EXERCISE » Return the opening lines of the material, word for word. End with the line that contains "type: Restaurant".

^^^^^^^^^^^^^^^^

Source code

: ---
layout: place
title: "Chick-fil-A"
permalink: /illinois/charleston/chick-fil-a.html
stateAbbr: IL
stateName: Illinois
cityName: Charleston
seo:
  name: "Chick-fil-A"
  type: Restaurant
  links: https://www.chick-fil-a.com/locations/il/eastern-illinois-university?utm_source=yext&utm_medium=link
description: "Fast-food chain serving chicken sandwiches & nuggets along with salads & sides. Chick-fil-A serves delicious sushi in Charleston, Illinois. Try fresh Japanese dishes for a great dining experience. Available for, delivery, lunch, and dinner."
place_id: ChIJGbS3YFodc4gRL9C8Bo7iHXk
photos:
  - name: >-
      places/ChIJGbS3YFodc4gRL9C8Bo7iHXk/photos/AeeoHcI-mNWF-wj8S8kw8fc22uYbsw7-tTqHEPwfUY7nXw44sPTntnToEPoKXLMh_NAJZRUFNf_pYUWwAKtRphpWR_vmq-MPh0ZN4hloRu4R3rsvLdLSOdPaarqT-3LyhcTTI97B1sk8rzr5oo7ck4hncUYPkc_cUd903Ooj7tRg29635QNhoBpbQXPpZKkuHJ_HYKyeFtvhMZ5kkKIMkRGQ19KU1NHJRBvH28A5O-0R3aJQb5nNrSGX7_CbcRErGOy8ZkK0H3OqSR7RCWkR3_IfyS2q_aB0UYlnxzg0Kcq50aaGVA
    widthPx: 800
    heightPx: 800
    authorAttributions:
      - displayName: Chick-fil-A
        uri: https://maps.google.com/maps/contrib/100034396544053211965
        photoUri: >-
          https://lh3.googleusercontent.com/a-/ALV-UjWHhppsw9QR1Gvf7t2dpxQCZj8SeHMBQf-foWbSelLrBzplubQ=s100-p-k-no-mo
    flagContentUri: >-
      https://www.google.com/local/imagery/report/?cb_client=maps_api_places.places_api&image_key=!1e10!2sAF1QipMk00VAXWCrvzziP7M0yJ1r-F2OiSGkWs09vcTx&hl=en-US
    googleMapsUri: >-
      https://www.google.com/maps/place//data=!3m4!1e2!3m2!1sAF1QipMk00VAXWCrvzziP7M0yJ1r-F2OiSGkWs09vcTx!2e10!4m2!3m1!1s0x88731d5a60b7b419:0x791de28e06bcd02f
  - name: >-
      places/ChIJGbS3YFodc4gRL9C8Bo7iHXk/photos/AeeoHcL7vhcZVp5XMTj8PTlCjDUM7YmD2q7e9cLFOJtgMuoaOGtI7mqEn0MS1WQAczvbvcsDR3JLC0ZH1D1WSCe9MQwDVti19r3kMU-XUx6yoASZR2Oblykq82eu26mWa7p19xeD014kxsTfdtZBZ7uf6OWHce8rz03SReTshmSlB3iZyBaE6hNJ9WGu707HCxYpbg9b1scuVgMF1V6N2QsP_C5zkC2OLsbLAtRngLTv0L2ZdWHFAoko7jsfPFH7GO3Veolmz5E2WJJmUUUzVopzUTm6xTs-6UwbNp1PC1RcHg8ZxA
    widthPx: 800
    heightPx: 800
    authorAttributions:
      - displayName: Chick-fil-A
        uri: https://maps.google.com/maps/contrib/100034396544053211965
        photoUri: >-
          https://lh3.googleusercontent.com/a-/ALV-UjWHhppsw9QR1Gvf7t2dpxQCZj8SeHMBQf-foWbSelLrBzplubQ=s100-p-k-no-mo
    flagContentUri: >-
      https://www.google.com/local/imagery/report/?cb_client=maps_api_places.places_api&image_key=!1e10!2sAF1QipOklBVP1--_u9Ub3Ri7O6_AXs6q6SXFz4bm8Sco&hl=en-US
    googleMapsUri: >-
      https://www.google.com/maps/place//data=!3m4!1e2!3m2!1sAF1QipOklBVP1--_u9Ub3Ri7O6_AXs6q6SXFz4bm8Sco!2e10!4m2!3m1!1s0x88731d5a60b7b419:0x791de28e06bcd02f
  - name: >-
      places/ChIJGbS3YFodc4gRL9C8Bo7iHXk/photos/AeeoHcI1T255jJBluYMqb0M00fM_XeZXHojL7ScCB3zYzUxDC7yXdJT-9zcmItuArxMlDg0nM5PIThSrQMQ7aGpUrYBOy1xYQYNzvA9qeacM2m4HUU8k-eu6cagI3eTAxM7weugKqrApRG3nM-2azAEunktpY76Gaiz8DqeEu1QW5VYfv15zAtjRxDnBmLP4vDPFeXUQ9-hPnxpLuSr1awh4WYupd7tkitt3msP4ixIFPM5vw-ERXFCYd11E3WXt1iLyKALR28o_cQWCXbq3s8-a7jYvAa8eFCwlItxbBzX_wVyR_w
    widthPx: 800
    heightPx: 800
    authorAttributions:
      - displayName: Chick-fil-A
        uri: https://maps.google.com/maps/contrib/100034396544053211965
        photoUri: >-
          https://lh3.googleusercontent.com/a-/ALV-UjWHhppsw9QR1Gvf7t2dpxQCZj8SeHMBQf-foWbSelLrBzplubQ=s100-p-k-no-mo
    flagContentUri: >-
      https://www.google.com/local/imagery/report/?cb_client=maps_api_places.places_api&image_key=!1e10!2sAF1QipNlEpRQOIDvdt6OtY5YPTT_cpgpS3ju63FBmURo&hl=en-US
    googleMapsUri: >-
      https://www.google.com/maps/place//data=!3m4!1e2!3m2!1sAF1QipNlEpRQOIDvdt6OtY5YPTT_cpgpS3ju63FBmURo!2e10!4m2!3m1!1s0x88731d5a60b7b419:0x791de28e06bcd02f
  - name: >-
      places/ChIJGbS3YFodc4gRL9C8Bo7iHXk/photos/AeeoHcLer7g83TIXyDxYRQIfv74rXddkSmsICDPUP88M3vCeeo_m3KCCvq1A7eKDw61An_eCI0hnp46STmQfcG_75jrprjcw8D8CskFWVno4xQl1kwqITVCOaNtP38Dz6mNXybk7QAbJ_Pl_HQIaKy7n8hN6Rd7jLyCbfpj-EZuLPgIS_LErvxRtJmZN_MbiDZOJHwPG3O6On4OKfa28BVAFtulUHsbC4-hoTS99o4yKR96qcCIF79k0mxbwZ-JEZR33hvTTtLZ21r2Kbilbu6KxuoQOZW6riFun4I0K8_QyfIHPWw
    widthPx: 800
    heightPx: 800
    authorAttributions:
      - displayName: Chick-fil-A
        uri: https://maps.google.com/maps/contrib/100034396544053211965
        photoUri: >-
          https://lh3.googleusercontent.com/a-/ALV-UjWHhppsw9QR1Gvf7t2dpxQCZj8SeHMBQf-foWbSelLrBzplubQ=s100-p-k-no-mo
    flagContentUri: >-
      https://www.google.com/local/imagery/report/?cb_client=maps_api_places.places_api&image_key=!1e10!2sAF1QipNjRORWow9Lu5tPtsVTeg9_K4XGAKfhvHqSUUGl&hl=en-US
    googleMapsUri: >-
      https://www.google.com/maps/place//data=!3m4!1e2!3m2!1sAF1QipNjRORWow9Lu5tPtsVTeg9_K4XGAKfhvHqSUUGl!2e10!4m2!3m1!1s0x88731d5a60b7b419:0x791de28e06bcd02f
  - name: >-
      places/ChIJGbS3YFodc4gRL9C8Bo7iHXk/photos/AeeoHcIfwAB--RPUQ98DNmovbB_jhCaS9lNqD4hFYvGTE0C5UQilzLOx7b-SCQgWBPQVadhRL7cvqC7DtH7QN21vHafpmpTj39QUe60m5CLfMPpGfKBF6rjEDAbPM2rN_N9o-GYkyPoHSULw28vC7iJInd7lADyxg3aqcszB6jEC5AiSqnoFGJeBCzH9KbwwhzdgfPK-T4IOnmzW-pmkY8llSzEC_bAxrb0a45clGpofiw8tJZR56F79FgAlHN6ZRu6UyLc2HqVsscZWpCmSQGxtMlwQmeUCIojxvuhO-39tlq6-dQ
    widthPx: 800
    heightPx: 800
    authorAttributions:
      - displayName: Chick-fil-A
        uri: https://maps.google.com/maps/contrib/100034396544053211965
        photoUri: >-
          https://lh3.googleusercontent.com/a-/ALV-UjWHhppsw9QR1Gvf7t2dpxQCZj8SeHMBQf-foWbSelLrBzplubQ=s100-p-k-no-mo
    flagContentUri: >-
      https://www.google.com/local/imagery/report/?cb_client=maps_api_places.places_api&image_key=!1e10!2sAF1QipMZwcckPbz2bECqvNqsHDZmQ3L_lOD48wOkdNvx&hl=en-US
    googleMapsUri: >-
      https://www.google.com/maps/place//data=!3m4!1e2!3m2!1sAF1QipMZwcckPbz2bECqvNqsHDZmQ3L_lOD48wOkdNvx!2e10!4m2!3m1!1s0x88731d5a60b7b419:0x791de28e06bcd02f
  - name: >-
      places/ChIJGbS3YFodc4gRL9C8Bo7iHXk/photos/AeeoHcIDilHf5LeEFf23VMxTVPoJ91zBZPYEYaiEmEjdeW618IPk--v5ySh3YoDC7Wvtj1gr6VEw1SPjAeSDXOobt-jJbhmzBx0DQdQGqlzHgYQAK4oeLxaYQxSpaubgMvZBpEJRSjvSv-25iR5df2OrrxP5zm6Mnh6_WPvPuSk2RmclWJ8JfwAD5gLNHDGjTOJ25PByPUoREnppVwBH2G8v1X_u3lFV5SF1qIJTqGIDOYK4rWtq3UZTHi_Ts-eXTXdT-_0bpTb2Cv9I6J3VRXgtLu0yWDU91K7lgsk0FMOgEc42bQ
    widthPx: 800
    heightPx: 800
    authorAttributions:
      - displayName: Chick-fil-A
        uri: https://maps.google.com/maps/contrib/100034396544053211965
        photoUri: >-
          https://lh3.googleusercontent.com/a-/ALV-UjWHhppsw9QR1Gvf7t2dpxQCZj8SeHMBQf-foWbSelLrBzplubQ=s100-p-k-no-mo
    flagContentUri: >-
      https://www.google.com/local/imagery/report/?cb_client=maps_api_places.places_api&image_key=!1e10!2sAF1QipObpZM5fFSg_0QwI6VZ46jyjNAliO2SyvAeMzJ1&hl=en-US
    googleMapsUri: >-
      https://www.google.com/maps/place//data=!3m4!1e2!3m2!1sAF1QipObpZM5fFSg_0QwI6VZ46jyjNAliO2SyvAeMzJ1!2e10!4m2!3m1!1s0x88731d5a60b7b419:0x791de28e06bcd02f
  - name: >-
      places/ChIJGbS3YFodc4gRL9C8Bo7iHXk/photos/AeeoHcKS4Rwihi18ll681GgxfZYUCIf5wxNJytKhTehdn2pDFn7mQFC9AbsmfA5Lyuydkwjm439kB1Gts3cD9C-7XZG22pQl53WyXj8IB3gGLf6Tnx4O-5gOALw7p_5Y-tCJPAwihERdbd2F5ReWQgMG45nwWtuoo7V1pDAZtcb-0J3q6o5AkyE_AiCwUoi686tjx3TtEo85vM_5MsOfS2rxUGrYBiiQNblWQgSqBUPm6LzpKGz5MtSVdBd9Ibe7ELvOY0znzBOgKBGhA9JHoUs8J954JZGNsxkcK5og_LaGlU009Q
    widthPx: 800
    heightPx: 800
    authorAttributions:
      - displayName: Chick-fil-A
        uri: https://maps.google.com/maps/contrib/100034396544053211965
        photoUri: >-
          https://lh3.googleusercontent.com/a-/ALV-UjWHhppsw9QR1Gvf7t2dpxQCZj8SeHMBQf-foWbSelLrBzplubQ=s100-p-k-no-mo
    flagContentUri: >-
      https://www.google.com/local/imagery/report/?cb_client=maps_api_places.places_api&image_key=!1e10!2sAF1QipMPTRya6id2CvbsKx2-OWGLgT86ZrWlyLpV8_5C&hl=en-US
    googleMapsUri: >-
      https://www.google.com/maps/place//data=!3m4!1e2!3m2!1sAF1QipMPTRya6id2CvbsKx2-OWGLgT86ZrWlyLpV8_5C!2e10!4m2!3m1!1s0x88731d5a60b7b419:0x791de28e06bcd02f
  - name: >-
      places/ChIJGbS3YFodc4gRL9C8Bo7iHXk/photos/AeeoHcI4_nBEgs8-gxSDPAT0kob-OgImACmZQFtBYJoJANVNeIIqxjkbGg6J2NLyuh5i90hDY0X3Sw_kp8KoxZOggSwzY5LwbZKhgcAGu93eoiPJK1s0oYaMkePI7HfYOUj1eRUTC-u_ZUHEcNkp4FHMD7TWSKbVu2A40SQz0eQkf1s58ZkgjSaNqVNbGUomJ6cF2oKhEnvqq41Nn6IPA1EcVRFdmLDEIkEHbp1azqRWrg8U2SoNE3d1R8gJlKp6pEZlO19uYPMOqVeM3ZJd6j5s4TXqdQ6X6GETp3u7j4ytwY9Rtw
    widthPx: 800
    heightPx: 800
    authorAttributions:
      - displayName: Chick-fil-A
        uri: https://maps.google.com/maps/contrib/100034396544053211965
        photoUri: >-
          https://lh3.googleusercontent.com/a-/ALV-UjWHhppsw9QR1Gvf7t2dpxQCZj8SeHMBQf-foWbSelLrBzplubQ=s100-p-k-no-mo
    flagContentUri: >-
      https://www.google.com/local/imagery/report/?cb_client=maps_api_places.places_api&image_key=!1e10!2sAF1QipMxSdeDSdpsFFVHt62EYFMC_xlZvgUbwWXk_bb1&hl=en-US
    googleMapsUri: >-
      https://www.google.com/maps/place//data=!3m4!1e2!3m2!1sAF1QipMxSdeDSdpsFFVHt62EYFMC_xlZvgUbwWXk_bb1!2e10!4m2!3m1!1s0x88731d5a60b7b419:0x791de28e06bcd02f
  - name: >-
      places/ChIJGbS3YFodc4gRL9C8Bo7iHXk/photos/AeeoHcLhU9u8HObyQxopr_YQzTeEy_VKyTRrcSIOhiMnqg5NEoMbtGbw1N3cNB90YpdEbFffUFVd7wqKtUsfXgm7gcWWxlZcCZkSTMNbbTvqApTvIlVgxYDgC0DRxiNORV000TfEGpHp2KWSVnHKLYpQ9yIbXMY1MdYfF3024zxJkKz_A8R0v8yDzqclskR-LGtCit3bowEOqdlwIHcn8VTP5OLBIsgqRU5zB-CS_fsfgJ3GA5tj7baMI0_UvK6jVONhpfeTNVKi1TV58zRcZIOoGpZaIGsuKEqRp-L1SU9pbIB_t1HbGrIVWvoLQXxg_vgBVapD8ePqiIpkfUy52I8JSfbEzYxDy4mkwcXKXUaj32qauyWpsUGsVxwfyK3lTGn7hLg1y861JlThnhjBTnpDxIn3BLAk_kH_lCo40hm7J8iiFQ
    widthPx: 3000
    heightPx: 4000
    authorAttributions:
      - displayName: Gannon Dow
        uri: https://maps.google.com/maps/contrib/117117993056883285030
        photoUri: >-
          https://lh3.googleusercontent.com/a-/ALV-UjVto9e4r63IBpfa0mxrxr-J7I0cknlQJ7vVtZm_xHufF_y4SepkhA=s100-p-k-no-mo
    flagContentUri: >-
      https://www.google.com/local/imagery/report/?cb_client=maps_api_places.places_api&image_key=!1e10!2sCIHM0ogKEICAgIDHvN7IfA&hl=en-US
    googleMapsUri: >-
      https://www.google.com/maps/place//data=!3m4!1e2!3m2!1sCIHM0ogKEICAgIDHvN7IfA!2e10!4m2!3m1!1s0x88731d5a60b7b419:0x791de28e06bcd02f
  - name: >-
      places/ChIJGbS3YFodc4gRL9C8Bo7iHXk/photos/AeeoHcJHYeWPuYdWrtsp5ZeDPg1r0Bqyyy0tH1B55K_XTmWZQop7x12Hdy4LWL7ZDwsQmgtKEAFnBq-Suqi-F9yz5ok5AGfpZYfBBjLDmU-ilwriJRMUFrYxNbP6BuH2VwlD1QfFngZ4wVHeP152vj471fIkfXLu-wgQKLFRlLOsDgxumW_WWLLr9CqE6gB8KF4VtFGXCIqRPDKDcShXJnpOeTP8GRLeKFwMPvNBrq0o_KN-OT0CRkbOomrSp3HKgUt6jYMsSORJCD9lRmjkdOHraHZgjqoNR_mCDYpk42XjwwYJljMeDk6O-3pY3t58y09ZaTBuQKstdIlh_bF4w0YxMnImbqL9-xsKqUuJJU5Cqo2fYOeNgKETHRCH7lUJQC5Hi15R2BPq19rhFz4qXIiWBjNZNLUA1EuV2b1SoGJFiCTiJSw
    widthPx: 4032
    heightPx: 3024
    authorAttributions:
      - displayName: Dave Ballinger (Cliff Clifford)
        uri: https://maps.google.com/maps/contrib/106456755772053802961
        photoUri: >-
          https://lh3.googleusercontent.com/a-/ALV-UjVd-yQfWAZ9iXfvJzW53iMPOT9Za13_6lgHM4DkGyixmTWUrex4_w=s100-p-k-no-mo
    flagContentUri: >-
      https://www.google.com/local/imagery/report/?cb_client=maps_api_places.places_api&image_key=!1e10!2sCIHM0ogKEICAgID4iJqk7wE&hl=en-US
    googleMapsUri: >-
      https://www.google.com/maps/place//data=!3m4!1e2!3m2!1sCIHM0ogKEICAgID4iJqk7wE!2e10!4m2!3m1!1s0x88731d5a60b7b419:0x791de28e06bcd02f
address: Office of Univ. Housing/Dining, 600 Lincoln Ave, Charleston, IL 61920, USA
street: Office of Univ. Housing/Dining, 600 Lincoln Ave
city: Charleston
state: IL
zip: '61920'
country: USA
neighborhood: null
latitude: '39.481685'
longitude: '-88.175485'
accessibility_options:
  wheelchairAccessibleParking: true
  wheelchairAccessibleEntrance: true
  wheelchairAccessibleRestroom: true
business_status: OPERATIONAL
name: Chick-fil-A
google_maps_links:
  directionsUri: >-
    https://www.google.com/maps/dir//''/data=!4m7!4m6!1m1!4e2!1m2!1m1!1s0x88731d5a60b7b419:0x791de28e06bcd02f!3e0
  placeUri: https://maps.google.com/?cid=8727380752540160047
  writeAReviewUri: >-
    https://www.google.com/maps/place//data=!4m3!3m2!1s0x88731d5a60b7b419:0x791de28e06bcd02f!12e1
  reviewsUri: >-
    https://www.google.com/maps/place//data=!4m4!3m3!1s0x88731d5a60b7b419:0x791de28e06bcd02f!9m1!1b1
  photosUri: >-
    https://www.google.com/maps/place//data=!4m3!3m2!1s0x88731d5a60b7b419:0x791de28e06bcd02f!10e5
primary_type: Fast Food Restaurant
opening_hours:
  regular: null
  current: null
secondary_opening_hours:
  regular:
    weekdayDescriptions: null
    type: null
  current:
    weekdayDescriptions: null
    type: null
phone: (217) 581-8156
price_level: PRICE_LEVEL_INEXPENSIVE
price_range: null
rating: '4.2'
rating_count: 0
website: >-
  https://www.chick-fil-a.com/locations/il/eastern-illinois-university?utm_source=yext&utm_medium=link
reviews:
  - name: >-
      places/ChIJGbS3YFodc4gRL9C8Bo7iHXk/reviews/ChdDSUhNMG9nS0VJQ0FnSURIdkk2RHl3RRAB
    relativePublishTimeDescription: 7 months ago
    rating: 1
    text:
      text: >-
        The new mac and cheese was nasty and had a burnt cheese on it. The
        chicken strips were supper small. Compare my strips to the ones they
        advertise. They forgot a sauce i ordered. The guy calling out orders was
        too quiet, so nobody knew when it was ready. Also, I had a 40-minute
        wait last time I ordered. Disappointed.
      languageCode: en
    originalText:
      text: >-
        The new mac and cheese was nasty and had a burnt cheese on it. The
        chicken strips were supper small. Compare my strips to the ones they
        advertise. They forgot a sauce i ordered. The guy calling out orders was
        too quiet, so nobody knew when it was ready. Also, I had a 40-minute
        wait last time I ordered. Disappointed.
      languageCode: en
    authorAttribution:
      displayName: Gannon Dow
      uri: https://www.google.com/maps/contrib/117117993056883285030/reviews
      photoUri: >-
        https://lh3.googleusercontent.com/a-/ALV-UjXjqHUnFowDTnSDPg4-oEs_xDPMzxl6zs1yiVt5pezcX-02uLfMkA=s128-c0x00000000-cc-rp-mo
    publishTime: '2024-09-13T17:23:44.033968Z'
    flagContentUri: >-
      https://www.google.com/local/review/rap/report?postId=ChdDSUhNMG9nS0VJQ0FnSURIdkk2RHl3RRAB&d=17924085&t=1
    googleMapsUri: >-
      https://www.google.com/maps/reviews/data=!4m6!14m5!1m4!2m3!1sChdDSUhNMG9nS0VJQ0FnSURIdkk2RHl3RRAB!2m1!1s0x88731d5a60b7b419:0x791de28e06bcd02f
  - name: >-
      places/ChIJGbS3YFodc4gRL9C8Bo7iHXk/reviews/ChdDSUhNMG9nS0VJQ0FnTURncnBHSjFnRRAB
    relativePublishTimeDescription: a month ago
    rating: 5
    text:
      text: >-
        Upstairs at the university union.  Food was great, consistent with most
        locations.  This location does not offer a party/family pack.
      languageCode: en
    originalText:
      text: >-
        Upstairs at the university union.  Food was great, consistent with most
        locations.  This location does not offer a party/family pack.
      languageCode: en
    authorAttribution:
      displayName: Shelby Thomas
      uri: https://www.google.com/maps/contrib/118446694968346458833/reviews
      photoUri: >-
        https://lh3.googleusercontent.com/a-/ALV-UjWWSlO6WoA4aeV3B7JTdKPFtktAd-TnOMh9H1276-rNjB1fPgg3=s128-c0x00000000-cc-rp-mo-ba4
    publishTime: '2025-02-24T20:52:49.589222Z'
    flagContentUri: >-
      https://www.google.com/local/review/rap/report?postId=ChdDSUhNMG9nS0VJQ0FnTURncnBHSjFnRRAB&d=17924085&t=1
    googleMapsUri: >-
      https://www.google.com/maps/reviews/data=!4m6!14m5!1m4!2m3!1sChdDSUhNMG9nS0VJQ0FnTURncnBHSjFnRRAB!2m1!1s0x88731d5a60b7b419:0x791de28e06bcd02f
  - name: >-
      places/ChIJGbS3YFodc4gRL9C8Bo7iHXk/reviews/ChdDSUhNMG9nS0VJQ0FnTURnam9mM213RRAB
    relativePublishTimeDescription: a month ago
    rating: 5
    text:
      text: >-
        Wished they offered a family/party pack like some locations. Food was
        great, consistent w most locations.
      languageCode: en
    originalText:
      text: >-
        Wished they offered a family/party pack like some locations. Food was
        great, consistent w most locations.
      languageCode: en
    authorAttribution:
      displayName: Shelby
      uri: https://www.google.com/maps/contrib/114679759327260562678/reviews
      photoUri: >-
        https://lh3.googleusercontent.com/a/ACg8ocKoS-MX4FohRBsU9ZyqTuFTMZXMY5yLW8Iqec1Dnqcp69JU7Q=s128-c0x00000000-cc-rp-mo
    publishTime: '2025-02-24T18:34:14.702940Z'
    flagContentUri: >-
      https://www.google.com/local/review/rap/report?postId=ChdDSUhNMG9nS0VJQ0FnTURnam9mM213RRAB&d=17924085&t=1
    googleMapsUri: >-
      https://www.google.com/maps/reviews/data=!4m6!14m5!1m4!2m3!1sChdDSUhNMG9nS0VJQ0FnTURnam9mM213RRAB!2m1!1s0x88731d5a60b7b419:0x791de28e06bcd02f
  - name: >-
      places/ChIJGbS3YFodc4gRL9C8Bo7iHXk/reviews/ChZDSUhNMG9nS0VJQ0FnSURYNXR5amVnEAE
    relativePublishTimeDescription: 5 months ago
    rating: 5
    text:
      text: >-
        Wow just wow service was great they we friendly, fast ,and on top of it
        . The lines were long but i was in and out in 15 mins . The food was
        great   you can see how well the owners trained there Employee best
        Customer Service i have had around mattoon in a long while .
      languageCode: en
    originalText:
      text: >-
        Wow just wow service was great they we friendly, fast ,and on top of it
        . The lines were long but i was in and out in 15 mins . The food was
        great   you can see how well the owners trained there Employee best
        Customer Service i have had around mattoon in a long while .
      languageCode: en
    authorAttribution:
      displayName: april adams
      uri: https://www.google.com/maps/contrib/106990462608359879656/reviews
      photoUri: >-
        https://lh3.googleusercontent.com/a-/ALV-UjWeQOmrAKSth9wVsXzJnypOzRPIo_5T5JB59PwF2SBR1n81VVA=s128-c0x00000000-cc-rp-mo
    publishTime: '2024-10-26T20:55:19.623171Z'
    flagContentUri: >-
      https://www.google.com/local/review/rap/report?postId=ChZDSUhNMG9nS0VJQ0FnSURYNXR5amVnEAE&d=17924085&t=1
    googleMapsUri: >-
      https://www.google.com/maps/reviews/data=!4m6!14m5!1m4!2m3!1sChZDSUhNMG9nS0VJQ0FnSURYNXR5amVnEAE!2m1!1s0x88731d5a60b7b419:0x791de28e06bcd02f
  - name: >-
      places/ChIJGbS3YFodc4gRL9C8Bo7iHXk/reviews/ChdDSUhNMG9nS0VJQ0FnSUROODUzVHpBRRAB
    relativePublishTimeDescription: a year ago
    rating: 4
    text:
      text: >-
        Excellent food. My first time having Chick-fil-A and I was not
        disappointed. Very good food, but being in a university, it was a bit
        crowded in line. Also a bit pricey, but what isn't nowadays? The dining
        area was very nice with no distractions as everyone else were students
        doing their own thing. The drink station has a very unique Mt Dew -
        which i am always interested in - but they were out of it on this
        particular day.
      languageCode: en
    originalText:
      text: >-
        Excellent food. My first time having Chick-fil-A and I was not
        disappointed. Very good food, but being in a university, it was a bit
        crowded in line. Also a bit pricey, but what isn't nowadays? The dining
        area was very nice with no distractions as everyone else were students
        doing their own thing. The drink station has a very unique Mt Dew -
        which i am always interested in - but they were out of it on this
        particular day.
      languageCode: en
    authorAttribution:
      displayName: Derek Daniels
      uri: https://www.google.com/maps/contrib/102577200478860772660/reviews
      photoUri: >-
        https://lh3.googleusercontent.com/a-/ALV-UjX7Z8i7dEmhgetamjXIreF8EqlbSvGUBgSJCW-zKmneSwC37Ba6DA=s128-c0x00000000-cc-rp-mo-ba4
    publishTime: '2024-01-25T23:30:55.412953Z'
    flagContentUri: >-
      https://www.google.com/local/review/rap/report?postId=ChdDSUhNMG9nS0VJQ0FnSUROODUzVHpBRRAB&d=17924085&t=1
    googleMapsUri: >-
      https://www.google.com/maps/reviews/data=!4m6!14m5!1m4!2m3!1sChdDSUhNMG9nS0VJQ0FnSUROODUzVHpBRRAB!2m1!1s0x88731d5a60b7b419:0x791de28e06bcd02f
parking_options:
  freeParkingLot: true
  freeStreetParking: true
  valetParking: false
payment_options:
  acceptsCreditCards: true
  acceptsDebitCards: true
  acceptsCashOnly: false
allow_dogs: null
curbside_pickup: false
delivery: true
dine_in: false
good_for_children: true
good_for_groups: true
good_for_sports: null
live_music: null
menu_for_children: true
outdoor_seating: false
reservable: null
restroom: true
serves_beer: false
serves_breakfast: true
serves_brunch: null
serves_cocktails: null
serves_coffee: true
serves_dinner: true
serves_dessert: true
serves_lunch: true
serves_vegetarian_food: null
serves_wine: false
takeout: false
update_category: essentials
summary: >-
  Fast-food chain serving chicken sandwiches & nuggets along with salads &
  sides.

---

^^^^^^^^^^^^^^^^

RESULT OF THE TASK »
Source code

: ---
layout: place
title: "Chick-fil-A"
permalink: /illinois/charleston/chick-fil-a.html
stateAbbr: IL
stateName: Illinois
cityName: Charleston
seo:
  name: "Chick-fil-A"
  type: Restaurant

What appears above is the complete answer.